The Nigerian unit and Shell are liable to pay 100,000 euros ($121,000) each day if they fail to install the leak detection systems on the Oruma I and II pipelines a year after the order, the court said, to prevent similar leaks from happening in the future.

This is fantastic news for the environment and people living in developing countries,

said Friends of the Earth’s Netherlands head Donald Pols. It creates legal grounds

to take on the multinationals who do them harm.

Shell settled a similar case in a British court in 2015, agreeing to pay 70 million euros ($85 million) to members of the Niger Delta Bodo community.

The spills addressed yesterday by the court occurred between 2004 and 2007, but pollution from leaking oil pipelines remains a major problem in the Niger Delta.

Shell has other legal woes to contend with.

In a separate action brought by Milieudefensie, a court in The Hague will in May determine whether Shell is violating human rights by extracting fossil fuels. While in the U.K., thousands of Nigerians are asking British legal authorities for permission to sue the company for environmental damages caused in the Niger Delta.

If the Shell cases in The Netherlands and in the U.K. Supreme are shut down, that might create a temporary chill on enthusiasm to try these sorts of cases again,” says Veerle Heyvaert, a law professor at the London School of Economics.

However, with about 1,500 cases related to climate pending globally, there’s “too much momentum” for a negative verdict to entirely halt this type of litigation in the future.

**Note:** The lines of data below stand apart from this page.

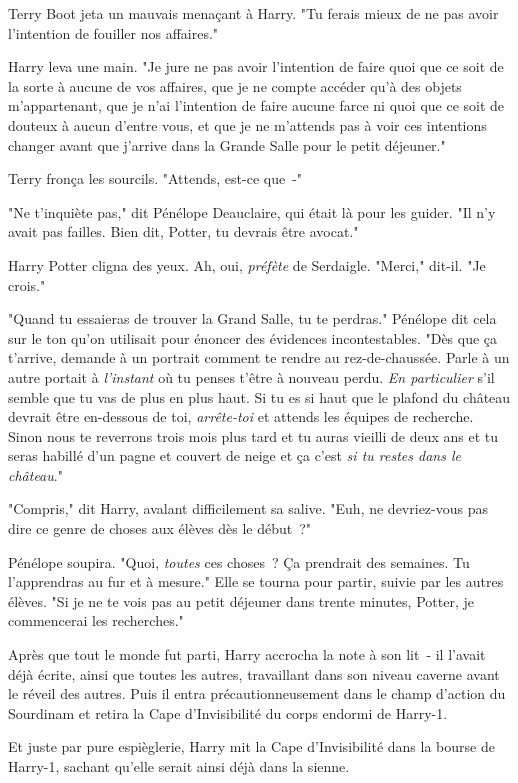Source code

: Terry Boot jeta un mauvais menaçant à Harry. "Tu ferais mieux de ne pas avoir l'intention de fouiller nos affaires."

Harry leva une main. "Je jure ne pas avoir l'intention de faire quoi que ce soit de la sorte à aucune de vos affaires, que je ne compte accéder qu'à des objets m'appartenant, que je n'ai l'intention de faire aucune farce ni quoi que ce soit de douteux à aucun d'entre vous, et que je ne m'attends pas à voir ces intentions changer avant que j'arrive dans la Grande Salle pour le petit déjeuner."

Terry fronça les sourcils. "Attends, est-ce que~-"

"Ne t'inquiète pas," dit Pénélope Deauclaire, qui était là pour les guider. "Il n'y avait pas failles. Bien dit, Potter, tu devrais être avocat."

Harry Potter cligna des yeux. Ah, oui, \emph{préfète} de Serdaigle. "Merci," dit-il. "Je crois."

"Quand tu essaieras de trouver la Grand Salle, tu te perdras." Pénélope dit cela sur le ton qu'on utilisait pour énoncer des évidences incontestables. "Dès que ça t'arrive, demande à un portrait comment te rendre au rez-de-chaussée. Parle à un autre portait à \emph{l'instant} où tu penses t'être à nouveau perdu. \emph{En particulier} s'il semble que tu vas de plus en plus haut. Si tu es si haut que le plafond du château devrait être en-dessous de toi, \emph{arrête-toi} et attends les équipes de recherche. Sinon nous te reverrons trois mois plus tard et tu auras vieilli de deux ans et tu seras habillé d'un pagne et couvert de neige et ça c'est \emph{si tu restes dans le château}."

"Compris," dit Harry, avalant difficilement sa salive. "Euh, ne devriez-vous pas dire ce genre de choses aux élèves dès le début~?"

Pénélope soupira. "Quoi, \emph{toutes} ces choses~? Ça prendrait des semaines. Tu l'apprendras au fur et à mesure." Elle se tourna pour partir, suivie par les autres élèves. "Si je ne te vois pas au petit déjeuner dans trente minutes, Potter, je commencerai les recherches."

Après que tout le monde fut parti, Harry accrocha la note à son lit~- il l'avait déjà écrite, ainsi que toutes les autres, travaillant dans son niveau caverne avant le réveil des autres. Puis il entra précautionneusement dans le champ d'action du Sourdinam et retira la Cape d'Invisibilité du corps endormi de Harry-1.

Et juste par pure espièglerie, Harry mit la Cape d'Invisibilité dans la bourse de Harry-1, sachant qu'elle serait ainsi déjà dans la sienne.

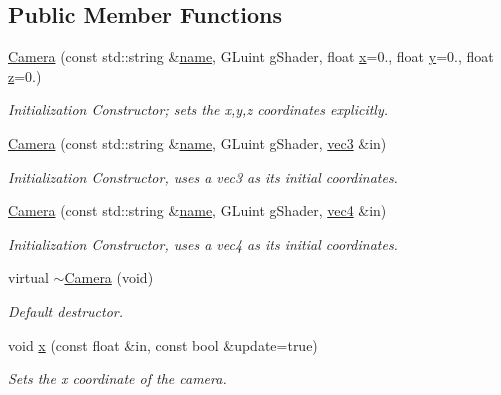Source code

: \subsection*{Public Member Functions}
\begin{DoxyCompactItemize}
\item 
\hyperlink{class_camera_a16516fa8c830cecef5c8eb43eff12783}{Camera} (const std\-::string \&\hyperlink{class_object_aafd766fce2598f718cac97a3ac731706}{name}, G\-Luint g\-Shader, float \hyperlink{class_camera_a14d59ca64bf258adacbed4e0e70ba701}{x}=0., float \hyperlink{class_camera_a5021b8379a853f306851837178856db0}{y}=0., float \hyperlink{class_camera_a4acfa20291c83f13c98781c0d53cdbd8}{z}=0.)
\begin{DoxyCompactList}\small\item\em Initialization Constructor; sets the x,y,z coordinates explicitly. \end{DoxyCompactList}\item 
\hyperlink{class_camera_a24329612384948d2b64f78094fe84e75}{Camera} (const std\-::string \&\hyperlink{class_object_aafd766fce2598f718cac97a3ac731706}{name}, G\-Luint g\-Shader, \hyperlink{struct_angel_1_1vec3}{vec3} \&in)
\begin{DoxyCompactList}\small\item\em Initialization Constructor, uses a vec3 as its initial coordinates. \end{DoxyCompactList}\item 
\hyperlink{class_camera_aa131bc7f1bad2cc8baea463714c4485d}{Camera} (const std\-::string \&\hyperlink{class_object_aafd766fce2598f718cac97a3ac731706}{name}, G\-Luint g\-Shader, \hyperlink{struct_angel_1_1vec4}{vec4} \&in)
\begin{DoxyCompactList}\small\item\em Initialization Constructor, uses a vec4 as its initial coordinates. \end{DoxyCompactList}\item 
virtual \hyperlink{class_camera_a06211f202c145b3ec8253f96e1e654a6}{$\sim$\-Camera} (void)
\begin{DoxyCompactList}\small\item\em Default destructor. \end{DoxyCompactList}\item 
void \hyperlink{class_camera_a14d59ca64bf258adacbed4e0e70ba701}{x} (const float \&in, const bool \&update=true)
\begin{DoxyCompactList}\small\item\em Sets the x coordinate of the camera. \end{DoxyCompactList}\item 

\end{DoxyCompactItemize}
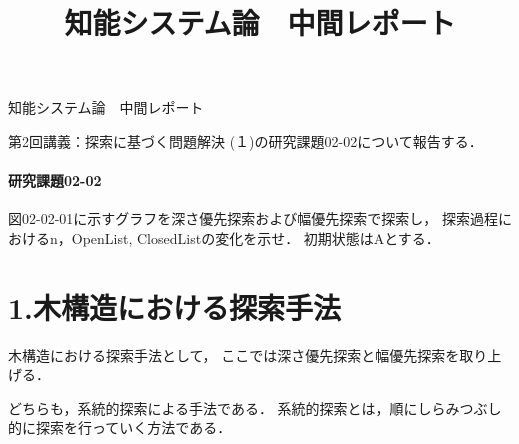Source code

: \documentclass[12pt,dvipdfmx]{jarticle}
\title{知能システム論　中間レポート}
\begin{document}
{\LARGE 知能システム論　中間レポート}
\begin{flushright}

\end{flushright}

\vspace{12pt}
第2回講義：探索に基づく問題解決 (１)の研究課題02-02について報告する．
\vspace{-0.5cm}
\paragraph*{研究課題02-02}
図02-02-01に示すグラフを深さ優先探索および幅優先探索で探索し， 探索過程におけるn，OpenList, ClosedListの変化を示せ． 初期状態はAとする．

\vspace{-1cm}
\section*{1.木構造における探索手法}

木構造における探索手法として，
ここでは深さ優先探索と幅優先探索を取り上げる．

どちらも，系統的探索による手法である．
系統的探索とは，順にしらみつぶし的に探索を行っていく方法である．
\end{document}
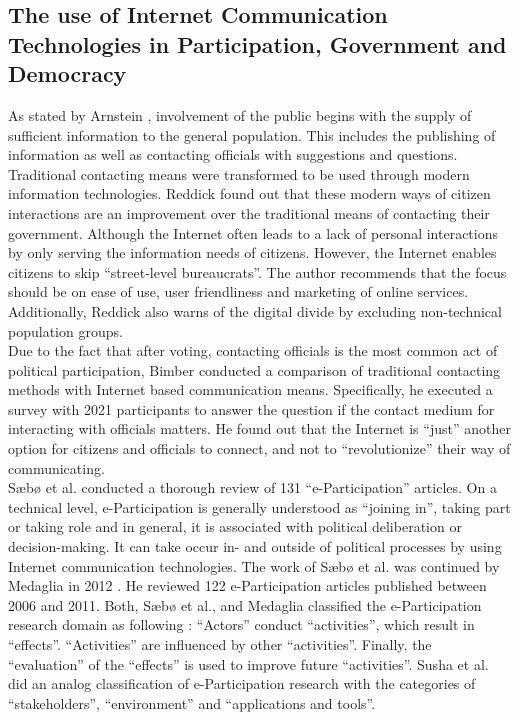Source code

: \subsection{The use of Internet Communication Technologies in Participation, Government and Democracy}
As stated by Arnstein \cite{Arnstein1969_citizen_participation}, involvement of the public begins with the supply of sufficient information to the general population. This includes the publishing of information as well as contacting officials with suggestions and questions. Traditional contacting means were transformed to be used through modern information technologies. Reddick \cite{Reddick2005_Citizen_interaction_with_egovernment} found out that these modern ways of citizen interactions are an improvement over the traditional means of contacting their government. Although the Internet often leads to a lack of personal interactions by only serving the information needs of citizens. However, the Internet enables citizens to skip ``street-level bureaucrats''. The author recommends that the focus should be on ease of use, user friendliness and marketing of online services. Additionally, Reddick also warns of the digital divide by excluding non-technical population groups.\\
Due to the fact that after voting, contacting officials is the most common act of political participation, Bimber \cite{Bimber1999_Citizen_communication_with_government} conducted a comparison of traditional contacting methods with Internet based communication means. Specifically, he executed a survey with 2021 participants to answer the question if the contact medium for interacting with officials matters. He found out that the Internet is ``just'' another option for citizens and officials to connect, and not to ``revolutionize'' their way of communicating.\\
S{\ae}b{\o} et al. \cite{Saebo_eParticipation} conducted a thorough review of 131 ``e-Participation'' articles. On a technical level, e-Participation is generally understood as ``joining in'', taking part or taking role and in general, it is associated with political deliberation or decision-making. It can take occur in- and outside  of political processes by using Internet communication technologies. The work of S{\ae}b{\o} et al. was continued by Medaglia in 2012 \cite{Medaglia2012_eParticipation}. He reviewed 122 e-Participation articles published between 2006 and 2011. Both, S{\ae}b{\o} et al., and Medaglia classified the e-Participation research domain as following : ``Actors'' conduct ``activities'', which result in ``effects''. ``Activities'' are influenced by other ``activities''. Finally, the ``evaluation'' of the ``effects'' is used to improve future ``activities''. Susha et al. \cite{Susha2012_eParticipation} did an analog classification of e-Participation research with the categories of ``stakeholders'', ``environment'' and ``applications and tools''.\\
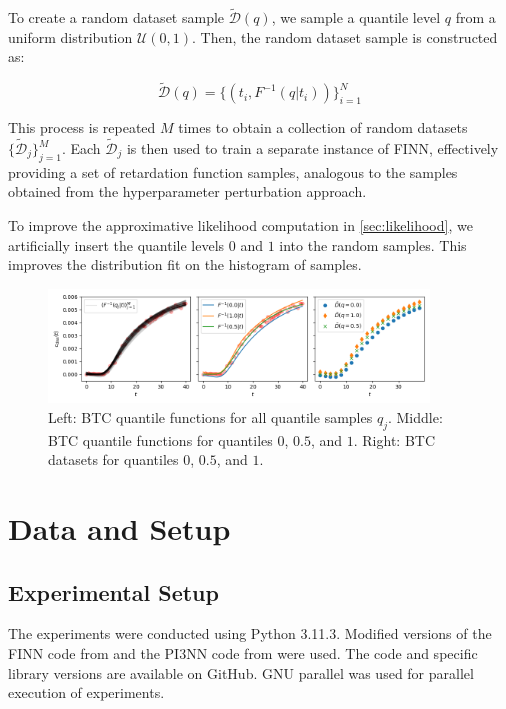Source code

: \documentclass{article}
\begin{document}
To create a random dataset sample $\tilde{\mathcal{D}}(q)$, we sample a quantile level $q$ from a uniform distribution $\mathcal{U}(0, 1)$. Then, the random dataset sample is constructed as:

$$
\tilde{\mathcal{D}}(q) = \{ (t_i, F^{-1}(q | t_i) ) \}_{i=1}^N
$$

This process is repeated $M$ times to obtain a collection of random datasets $\{\tilde{\mathcal{D}}_j\}_{j=1}^M$. Each $\tilde{\mathcal{D}}_j$ is then used to train a separate instance of FINN, effectively providing a set of retardation function samples, analogous to the samples obtained from the hyperparameter perturbation approach.

To improve the approximative likelihood computation in \ref{sec:likelihood}, we artificially insert the quantile levels $0$ and $1$ into the random samples. This improves the distribution fit on the histogram of samples.

\begin{figure}
    \centering
    \includegraphics[width=0.9\textwidth]{figs/btc_dataspan_quantiles.png}
    \caption{Left: BTC quantile functions for all quantile samples $q_j$. Middle: BTC quantile functions for quantiles $0$, $0.5$, and $1$. Right: BTC datasets for quantiles $0$, $0.5$, and $1$.}
    \label{fig:btc_dataspan_quantiles}
\end{figure}



\section{Data and Setup}

\subsection{Experimental Setup}
The experiments were conducted using Python 3.11.3. Modified versions of the FINN code from \textcite{finn} and the PI3NN code from \textcite{pi3nn} were used. The code and specific library versions are available on GitHub. GNU parallel \cite{tange_2023_10199085} was used for parallel execution of experiments. %
\end{document}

In a statement yesterday, spokesperson for the Shell Petroleum Development Company of Nigeria Limited, Mr. Bamidele Odugbesan insisted the spills were caused by sabotage.

He said,

We continue to believe that the spills in Oruma and Goi were the result of sabotage. We are therefore disappointed that this court has made a different finding on the cause of these spills and in its finding that SPDC is liable.

Sabotage, crude oil theft and illegal refining are a major challenge in the Niger Delta. Indeed, in 2019 around 95% of spill incidents from our operations there were due to such criminal acts.

Regardless of cause, we clean up and remediate, as we have done with the spills in this case. SPDC also works with a range of stakeholders to find solutions to these complex issues. Like all Shell-operated ventures globally, we are committed to operating safely and protecting the local environment.